Laudato Si’ challenges us, individually and collectively, to confront the environmental crisis and to resolve the inequalities of human society. The future hangs in the balance of our response.

Monday, August 17, 2015

Euphemisms: making lies sound truthful

Someone challenged my use of the term “physician assisted dying”, describing it as mealy mouthed. I had used the term while commenting on the Carter decision, which deals with assisted suicide. In retrospect, my choice of language was a bit wimpy. I was doing what people have been doing for millennia, opting for the politically correct language of a euphemism instead of speaking plainly.

Euphemisms help us avoid taboo and painful topics
Euphemisms have been around at least since biblical times when to uncover a man’s foot was an idiom for making sexual advances. Today, as in the 10th century, people “sleep together”, and everyone knows the intention behind an invitation for a “nightcap”.  

In classical times, “curled up”,  “gone to sleep”, or “on a journey” were euphemisms for death. Now, we “pass away”, “pass on”, or “go to a better place”. Depending on the circumstances, we might even experience a “negative patient outcome.”

The human body and its functions are a rich source of euphemism. The English language has over 2500 words for the body’s “private parts” and numerous phrases to describe natural functions; “pees and poos” are those unspeakable things we do when we “go to the bathroom.”  And before it was polite to say that a woman was pregnant, or for a pregnant woman to proudly display her “condition”, she was “with child”, “in the family way”, or (my personal favorite dating from Victorian times) had “a bun in the oven”.

While some euphemisms help us navigate our way around embarrassing, painful or taboo subjects, others help us save face or elevate our position. Corporations that want to bolster their bottom line “downsize” and respected managers get “the golden handshake”.  Someone who is unemployed is “between jobs” or “making a career change.”   Secretaries and janitors have gone the way of the dinosaurs with “administrative assistants” and “sanitation engineers” stepping into fill the void.  Perhaps one day, “pedagogical mentors” will replace teachers.

They fool us into thinking we are enlightened
Then there are those euphemisms that fool us into thinking we are clever and enlightened. “Monogam-ish”, a term recently coined by sex columnist Dan Savage, falls into this category. To be monogam-ish is to be mostly faithful to your partner, while embracing the occasional affair as a normal and healthy part of a committed relationship.  The media, quick to pick up on any idea that is remotely trendy, encouraged debate on the validity of monogamy for our time and invited people to describe their experience of being monogam-ish.  But if we are to be truthful, monogam-ish is nothing other than plain old-fashioned infidelity once we remove the smokescreen of language.

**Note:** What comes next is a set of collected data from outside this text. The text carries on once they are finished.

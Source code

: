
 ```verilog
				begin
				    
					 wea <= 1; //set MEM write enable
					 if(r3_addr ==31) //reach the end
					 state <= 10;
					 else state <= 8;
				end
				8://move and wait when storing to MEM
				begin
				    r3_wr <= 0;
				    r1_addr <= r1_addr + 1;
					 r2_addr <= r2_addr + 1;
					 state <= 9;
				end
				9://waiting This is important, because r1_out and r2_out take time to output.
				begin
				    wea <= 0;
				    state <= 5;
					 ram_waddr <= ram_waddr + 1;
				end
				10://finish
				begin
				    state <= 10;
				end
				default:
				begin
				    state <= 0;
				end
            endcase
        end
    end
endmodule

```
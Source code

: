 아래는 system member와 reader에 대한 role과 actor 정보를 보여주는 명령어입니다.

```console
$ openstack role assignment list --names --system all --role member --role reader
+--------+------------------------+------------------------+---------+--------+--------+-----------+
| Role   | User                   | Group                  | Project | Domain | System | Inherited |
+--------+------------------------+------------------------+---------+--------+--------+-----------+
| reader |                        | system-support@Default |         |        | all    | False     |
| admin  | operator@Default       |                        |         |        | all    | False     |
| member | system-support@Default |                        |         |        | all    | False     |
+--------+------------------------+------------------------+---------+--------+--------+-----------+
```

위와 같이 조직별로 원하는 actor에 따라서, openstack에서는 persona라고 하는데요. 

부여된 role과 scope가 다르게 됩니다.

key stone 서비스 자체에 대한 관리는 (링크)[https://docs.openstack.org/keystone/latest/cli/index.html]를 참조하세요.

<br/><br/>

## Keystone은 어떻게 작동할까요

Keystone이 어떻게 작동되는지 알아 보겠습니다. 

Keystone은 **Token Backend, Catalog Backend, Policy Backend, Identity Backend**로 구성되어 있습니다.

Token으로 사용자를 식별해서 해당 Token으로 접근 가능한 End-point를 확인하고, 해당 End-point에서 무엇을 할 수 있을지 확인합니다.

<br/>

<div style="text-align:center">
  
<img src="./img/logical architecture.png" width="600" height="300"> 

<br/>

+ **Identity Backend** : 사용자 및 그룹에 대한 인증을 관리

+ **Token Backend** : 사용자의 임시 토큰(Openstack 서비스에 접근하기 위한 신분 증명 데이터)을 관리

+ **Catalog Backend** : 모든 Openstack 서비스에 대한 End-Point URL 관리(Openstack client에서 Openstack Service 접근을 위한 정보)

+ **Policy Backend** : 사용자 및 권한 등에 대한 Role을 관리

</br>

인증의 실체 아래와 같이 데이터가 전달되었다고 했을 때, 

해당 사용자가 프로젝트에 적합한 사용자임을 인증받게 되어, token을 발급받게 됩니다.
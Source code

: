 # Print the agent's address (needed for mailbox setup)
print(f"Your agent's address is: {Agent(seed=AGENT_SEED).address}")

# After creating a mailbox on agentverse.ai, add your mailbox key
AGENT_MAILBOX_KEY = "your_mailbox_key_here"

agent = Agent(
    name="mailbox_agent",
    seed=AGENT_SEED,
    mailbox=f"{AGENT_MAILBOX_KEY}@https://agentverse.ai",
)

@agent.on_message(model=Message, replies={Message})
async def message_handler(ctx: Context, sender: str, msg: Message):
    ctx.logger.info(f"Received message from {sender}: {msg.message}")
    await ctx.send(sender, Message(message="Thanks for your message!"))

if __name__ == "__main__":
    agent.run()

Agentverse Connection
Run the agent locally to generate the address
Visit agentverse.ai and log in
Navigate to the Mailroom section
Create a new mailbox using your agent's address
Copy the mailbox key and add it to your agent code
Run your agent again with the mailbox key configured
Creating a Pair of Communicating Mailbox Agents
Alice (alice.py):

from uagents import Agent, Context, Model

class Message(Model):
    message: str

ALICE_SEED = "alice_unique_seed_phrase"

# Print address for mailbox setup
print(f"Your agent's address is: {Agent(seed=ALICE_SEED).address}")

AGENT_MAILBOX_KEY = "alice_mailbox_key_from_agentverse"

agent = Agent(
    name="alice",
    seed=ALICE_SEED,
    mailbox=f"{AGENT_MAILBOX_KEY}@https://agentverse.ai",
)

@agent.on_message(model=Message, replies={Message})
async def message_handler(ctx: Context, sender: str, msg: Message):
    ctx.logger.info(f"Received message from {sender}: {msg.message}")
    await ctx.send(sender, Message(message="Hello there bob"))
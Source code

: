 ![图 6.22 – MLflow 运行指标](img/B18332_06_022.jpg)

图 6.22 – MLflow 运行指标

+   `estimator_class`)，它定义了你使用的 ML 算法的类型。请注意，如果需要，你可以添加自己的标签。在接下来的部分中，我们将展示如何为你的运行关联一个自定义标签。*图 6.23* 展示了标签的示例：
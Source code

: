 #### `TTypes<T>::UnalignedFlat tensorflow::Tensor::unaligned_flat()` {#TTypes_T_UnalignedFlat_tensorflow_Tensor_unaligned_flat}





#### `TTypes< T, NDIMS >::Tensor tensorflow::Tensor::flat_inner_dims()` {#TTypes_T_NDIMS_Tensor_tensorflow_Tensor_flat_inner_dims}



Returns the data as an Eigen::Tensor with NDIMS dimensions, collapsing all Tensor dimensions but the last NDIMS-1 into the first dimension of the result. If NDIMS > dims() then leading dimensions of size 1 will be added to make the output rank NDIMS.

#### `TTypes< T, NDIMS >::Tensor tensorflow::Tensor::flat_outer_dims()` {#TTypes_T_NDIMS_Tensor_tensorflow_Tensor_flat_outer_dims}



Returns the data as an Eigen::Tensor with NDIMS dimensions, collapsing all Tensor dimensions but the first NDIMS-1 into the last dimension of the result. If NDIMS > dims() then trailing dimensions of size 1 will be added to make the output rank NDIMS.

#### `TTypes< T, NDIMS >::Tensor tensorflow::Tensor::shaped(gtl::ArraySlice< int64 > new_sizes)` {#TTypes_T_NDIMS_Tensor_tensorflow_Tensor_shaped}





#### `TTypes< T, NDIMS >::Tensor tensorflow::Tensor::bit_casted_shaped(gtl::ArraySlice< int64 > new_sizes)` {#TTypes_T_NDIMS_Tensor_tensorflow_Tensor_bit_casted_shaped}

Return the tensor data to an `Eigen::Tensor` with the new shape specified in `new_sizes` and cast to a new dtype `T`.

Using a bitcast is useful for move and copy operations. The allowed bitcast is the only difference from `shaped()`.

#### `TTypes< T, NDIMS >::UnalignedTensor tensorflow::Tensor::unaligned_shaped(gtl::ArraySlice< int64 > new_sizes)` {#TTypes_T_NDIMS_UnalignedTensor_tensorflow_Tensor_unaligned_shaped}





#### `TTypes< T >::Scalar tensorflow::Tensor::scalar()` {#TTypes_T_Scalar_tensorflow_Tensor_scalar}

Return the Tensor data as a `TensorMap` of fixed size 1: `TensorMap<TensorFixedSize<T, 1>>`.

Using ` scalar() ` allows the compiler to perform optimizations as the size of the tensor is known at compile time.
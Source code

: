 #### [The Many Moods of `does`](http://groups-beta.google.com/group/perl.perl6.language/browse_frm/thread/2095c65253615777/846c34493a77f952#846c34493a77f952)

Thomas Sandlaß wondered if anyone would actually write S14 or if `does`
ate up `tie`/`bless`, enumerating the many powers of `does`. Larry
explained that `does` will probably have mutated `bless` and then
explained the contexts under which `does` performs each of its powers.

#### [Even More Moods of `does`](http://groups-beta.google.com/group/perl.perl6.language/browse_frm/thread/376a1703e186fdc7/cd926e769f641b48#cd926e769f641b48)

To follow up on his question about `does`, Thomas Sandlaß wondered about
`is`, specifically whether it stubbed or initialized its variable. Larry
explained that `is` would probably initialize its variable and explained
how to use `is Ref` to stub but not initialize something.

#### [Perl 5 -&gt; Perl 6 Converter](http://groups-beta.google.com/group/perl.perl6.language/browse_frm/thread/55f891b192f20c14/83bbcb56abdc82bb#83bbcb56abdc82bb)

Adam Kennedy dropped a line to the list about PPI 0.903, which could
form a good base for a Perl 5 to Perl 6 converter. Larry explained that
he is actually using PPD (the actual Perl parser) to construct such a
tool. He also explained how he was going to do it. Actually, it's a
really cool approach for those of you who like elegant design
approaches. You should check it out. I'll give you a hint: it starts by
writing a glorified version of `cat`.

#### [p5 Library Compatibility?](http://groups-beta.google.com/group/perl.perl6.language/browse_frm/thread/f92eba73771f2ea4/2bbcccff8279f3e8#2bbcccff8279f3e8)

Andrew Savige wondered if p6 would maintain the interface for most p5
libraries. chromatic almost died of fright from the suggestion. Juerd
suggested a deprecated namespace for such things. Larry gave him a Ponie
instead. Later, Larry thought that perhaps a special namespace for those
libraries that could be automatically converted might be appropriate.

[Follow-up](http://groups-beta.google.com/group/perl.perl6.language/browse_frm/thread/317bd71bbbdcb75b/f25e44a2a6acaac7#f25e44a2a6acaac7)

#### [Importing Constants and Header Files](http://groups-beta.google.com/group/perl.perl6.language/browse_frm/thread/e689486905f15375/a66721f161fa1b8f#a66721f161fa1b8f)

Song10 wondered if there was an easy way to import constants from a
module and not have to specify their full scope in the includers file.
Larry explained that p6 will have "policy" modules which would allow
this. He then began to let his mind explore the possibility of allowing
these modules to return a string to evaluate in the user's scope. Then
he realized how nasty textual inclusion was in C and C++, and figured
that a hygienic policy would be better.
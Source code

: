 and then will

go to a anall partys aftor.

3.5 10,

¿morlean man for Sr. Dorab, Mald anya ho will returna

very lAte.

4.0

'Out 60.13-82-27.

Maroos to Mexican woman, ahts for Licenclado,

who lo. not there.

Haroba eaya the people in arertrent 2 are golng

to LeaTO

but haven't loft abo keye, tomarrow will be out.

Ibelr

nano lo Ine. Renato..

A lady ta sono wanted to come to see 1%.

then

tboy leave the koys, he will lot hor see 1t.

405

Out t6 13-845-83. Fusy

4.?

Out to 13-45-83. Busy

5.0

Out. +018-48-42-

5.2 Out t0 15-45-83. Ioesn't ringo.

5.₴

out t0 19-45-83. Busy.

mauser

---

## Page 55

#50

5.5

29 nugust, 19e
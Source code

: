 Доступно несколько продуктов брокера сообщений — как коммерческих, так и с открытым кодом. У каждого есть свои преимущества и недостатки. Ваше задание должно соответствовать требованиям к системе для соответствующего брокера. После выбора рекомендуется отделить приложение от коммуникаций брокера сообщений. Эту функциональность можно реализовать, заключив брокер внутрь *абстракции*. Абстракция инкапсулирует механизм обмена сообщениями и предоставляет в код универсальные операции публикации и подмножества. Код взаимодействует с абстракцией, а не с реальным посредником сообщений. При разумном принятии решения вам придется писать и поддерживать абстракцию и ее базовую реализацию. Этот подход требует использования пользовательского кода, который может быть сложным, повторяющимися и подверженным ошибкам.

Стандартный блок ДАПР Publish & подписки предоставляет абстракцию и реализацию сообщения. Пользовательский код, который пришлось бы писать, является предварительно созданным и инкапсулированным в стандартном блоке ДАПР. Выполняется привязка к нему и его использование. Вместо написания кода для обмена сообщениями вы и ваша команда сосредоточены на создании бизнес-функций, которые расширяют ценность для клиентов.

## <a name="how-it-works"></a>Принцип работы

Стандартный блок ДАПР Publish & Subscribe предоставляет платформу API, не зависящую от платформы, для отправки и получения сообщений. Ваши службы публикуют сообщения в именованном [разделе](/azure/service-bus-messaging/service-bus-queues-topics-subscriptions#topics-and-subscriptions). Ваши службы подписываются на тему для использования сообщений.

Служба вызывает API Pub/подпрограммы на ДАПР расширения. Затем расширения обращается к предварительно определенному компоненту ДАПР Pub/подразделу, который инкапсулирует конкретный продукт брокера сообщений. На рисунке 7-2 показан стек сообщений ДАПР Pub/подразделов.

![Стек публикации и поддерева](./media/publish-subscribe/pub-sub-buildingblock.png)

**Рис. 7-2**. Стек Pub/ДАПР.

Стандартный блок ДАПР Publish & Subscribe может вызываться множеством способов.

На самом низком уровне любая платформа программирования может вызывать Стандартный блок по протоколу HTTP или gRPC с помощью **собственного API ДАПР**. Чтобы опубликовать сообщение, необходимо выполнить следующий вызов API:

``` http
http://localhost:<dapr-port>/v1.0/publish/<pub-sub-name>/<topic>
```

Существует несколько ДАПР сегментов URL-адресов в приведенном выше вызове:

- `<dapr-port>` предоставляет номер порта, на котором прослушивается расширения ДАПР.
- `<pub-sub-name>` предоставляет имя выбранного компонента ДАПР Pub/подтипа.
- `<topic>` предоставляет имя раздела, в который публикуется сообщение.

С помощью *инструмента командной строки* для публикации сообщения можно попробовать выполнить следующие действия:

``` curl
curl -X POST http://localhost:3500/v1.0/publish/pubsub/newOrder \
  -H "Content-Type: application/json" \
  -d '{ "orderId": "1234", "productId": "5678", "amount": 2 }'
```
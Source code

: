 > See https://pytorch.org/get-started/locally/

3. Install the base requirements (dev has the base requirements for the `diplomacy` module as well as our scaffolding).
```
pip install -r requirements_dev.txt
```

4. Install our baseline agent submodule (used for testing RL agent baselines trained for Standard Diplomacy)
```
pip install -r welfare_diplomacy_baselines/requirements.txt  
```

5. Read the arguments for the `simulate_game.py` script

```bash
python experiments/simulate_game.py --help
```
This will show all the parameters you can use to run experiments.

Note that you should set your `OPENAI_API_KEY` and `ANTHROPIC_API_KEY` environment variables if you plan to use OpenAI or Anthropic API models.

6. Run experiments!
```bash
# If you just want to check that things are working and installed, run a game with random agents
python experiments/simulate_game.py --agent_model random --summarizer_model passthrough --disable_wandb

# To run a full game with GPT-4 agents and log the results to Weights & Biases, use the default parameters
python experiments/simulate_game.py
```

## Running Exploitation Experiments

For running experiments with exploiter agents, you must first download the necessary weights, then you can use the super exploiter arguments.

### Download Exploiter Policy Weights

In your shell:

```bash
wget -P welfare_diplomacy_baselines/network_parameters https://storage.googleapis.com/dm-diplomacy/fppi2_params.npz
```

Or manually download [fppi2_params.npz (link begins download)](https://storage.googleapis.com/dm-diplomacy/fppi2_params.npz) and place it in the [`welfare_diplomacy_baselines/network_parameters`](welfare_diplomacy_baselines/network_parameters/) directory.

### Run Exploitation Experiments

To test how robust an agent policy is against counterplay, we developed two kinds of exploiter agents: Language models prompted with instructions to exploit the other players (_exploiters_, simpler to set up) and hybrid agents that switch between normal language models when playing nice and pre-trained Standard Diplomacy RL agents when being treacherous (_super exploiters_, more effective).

Equally dangerous are those mealy mouthed phrases that sugarcoat the unpalatable and disguise inconvenient truths. “Collateral damage” sanitizes the loss of human life, and “enhanced interrogation techniques” masks torture.

And what about “physician assisted dying”, the term for which I opted?  At one time, we talked about  “mercy killing”, and more recently, “assisted suicide”.  But since we have no appetite for state sanctioned murder, we have found increasingly more complex ways to describe a questionable action. “Medical aid in dying” and “physician assisted dying” are easier to tolerate than terms that point towards killing. As with military terminology that camouflages the truth, these terms desensitize us to the reality of what we are doing. 

Like the Emperor's new clothes, they swindle our conscience
Some euphemisms are like the emperor’s new clothes, swindling our conscience and obscuring the truth.  So while indirect speech allows us to talk politely about awkward, embarrassing or painful subjects, sometimes it is, to quote George Orwell, designed to “make lies sound truthful, murder respectful and to give an appearance of solidity to pure wind.”